_Data extract_:
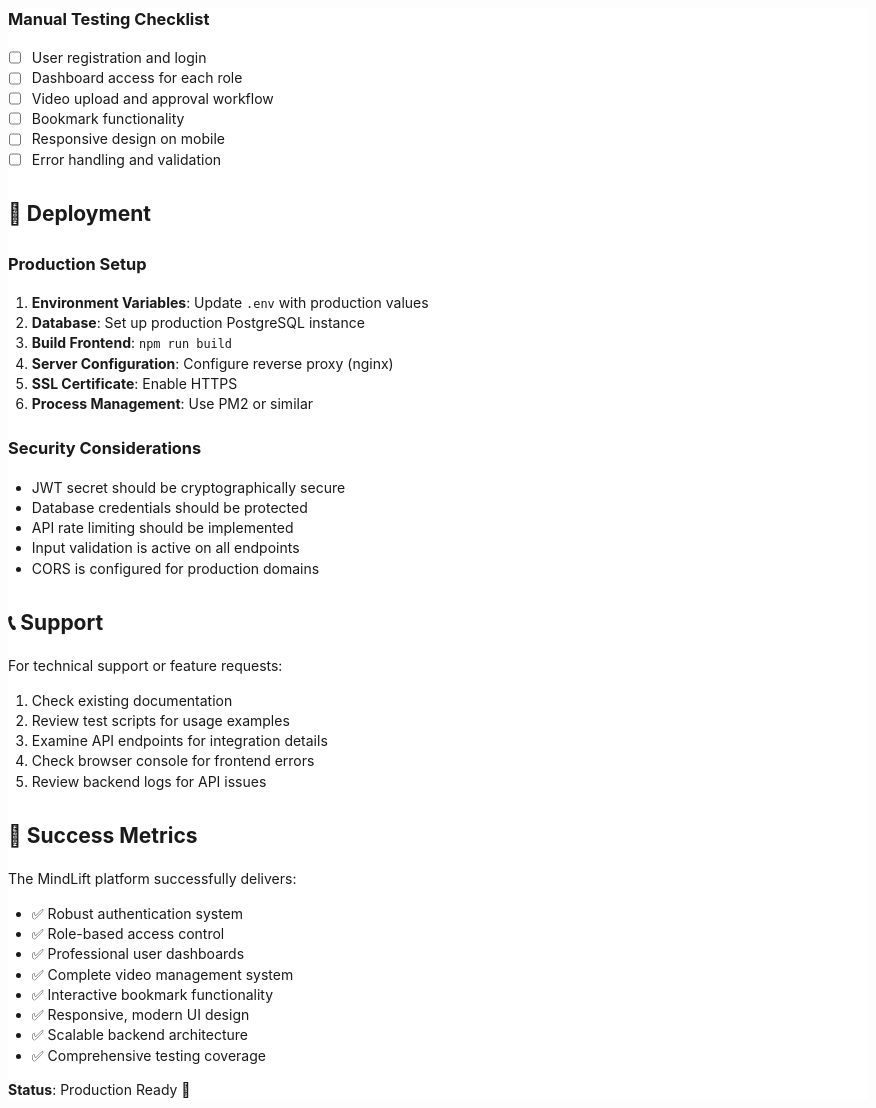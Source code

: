 ### Manual Testing Checklist
- [ ] User registration and login
- [ ] Dashboard access for each role
- [ ] Video upload and approval workflow
- [ ] Bookmark functionality
- [ ] Responsive design on mobile
- [ ] Error handling and validation

## 🚀 Deployment

### Production Setup
1. **Environment Variables**: Update `.env` with production values
2. **Database**: Set up production PostgreSQL instance
3. **Build Frontend**: `npm run build`
4. **Server Configuration**: Configure reverse proxy (nginx)
5. **SSL Certificate**: Enable HTTPS
6. **Process Management**: Use PM2 or similar

### Security Considerations
- JWT secret should be cryptographically secure
- Database credentials should be protected
- API rate limiting should be implemented
- Input validation is active on all endpoints
- CORS is configured for production domains

## 📞 Support

For technical support or feature requests:
1. Check existing documentation
2. Review test scripts for usage examples
3. Examine API endpoints for integration details
4. Check browser console for frontend errors
5. Review backend logs for API issues

## 🎉 Success Metrics

The MindLift platform successfully delivers:
- ✅ Robust authentication system
- ✅ Role-based access control
- ✅ Professional user dashboards
- ✅ Complete video management system
- ✅ Interactive bookmark functionality
- ✅ Responsive, modern UI design
- ✅ Scalable backend architecture
- ✅ Comprehensive testing coverage

**Status**: Production Ready 🚀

_Your task_: Set down the line that contains "- ✅ Scalable backend architecture" exactly. Do the same for each later line of the data, through the end, and add nothing.

_Answer to this problem_:
- ✅ Scalable backend architecture
- ✅ Comprehensive testing coverage

**Status**: Production Ready 🚀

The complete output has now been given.